**ABOUT THIS EXERCISE**
Using the records below, transcribe word for word the stretch from the line that contains "79.33 | +0.02 |" through the line that contains "72.72 | +0.84 |", both end lines included, and nothing else.

(Items listed in a dataset)
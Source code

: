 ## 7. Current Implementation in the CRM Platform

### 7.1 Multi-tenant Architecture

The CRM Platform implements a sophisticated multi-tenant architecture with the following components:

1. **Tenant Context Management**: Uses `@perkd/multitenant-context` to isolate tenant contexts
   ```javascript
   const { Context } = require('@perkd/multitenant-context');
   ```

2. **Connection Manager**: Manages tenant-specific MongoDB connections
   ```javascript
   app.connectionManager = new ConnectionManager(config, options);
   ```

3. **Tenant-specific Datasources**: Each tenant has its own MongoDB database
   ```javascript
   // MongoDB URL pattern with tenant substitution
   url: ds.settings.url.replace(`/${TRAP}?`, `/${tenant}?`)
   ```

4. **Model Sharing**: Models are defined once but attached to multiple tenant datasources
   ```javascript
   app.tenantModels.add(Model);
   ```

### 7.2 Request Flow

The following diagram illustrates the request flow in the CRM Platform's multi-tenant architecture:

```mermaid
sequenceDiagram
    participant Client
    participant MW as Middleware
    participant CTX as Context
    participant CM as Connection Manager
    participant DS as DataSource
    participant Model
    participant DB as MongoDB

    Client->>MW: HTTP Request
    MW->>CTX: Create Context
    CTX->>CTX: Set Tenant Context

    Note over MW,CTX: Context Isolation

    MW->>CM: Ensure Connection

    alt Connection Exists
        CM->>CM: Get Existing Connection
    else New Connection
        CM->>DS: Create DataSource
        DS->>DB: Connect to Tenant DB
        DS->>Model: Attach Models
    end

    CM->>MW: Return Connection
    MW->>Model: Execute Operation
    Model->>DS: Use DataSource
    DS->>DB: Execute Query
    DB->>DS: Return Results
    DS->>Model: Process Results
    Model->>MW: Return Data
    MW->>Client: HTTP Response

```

---

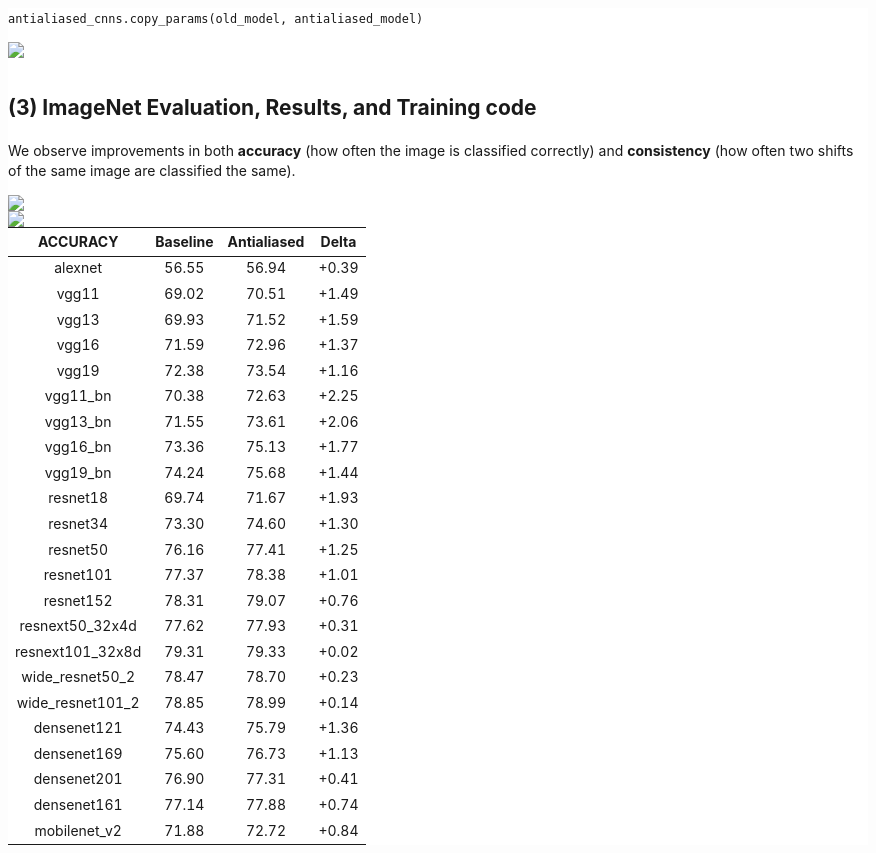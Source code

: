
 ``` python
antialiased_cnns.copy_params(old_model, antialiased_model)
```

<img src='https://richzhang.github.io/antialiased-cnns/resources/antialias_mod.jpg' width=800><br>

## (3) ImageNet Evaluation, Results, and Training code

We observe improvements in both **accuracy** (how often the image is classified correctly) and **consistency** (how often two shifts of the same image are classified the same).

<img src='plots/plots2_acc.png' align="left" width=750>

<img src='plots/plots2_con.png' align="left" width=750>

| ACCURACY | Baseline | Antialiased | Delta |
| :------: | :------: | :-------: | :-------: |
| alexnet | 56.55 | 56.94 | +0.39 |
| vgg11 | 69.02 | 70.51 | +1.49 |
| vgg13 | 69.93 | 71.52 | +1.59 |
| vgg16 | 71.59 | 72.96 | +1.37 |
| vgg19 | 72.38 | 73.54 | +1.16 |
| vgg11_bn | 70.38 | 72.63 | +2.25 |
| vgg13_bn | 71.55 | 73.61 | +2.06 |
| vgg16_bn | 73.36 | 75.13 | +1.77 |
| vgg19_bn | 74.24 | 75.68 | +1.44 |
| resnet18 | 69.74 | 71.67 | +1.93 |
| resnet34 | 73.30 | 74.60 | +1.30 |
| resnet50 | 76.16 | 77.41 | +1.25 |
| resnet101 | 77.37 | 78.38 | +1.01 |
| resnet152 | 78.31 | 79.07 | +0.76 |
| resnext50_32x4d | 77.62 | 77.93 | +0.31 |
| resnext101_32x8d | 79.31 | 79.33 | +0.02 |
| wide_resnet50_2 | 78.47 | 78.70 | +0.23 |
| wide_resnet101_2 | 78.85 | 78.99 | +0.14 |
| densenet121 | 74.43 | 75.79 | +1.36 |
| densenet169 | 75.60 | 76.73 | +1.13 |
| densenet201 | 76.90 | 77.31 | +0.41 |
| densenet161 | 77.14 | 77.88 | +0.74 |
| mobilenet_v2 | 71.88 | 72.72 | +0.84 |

...

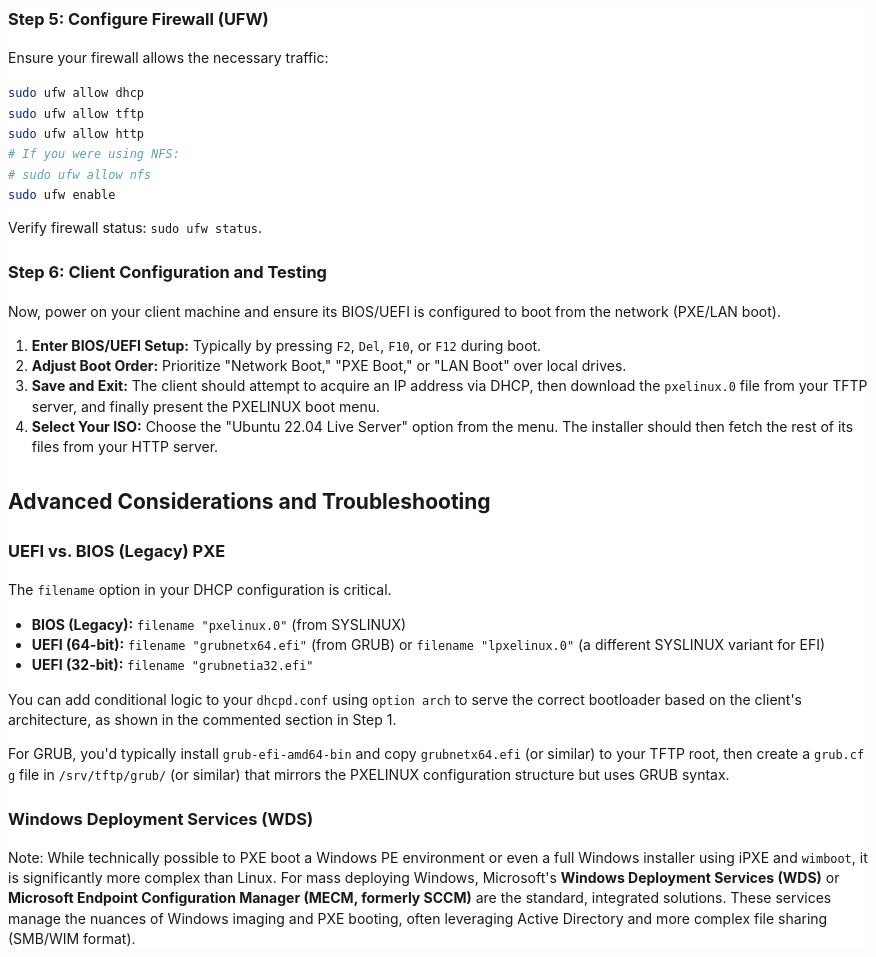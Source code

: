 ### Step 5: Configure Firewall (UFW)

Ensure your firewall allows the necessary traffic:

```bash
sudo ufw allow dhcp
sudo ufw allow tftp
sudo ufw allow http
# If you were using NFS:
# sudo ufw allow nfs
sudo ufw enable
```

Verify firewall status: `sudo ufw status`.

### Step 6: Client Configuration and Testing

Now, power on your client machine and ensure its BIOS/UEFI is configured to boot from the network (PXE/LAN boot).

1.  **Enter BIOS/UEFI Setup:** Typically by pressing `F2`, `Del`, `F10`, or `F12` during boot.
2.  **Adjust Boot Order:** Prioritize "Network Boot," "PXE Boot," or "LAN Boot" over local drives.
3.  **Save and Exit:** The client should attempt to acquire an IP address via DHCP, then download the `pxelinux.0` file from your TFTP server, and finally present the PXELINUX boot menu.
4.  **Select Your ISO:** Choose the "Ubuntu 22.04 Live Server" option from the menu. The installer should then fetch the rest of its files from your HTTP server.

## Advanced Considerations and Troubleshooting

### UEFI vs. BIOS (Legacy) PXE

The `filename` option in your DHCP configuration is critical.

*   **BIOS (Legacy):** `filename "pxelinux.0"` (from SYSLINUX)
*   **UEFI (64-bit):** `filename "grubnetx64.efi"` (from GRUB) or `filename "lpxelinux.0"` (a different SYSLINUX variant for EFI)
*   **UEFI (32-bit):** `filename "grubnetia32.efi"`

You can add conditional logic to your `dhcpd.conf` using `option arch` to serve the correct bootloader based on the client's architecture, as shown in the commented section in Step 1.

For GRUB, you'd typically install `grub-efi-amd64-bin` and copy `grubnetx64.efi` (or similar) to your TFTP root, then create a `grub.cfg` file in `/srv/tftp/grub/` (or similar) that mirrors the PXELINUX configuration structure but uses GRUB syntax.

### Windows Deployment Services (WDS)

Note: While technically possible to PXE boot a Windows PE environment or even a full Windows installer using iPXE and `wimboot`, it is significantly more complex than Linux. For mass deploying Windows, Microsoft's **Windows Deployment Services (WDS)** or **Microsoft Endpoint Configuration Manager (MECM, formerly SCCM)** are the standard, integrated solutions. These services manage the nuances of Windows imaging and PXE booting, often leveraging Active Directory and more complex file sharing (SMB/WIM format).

**ANSWER SPACE**
| resnext101_32x8d | 79.31 | 79.33 | +0.02 |
| wide_resnet50_2 | 78.47 | 78.70 | +0.23 |
| wide_resnet101_2 | 78.85 | 78.99 | +0.14 |
| densenet121 | 74.43 | 75.79 | +1.36 |
| densenet169 | 75.60 | 76.73 | +1.13 |
| densenet201 | 76.90 | 77.31 | +0.41 |
| densenet161 | 77.14 | 77.88 | +0.74 |
| mobilenet_v2 | 71.88 | 72.72 | +0.84 |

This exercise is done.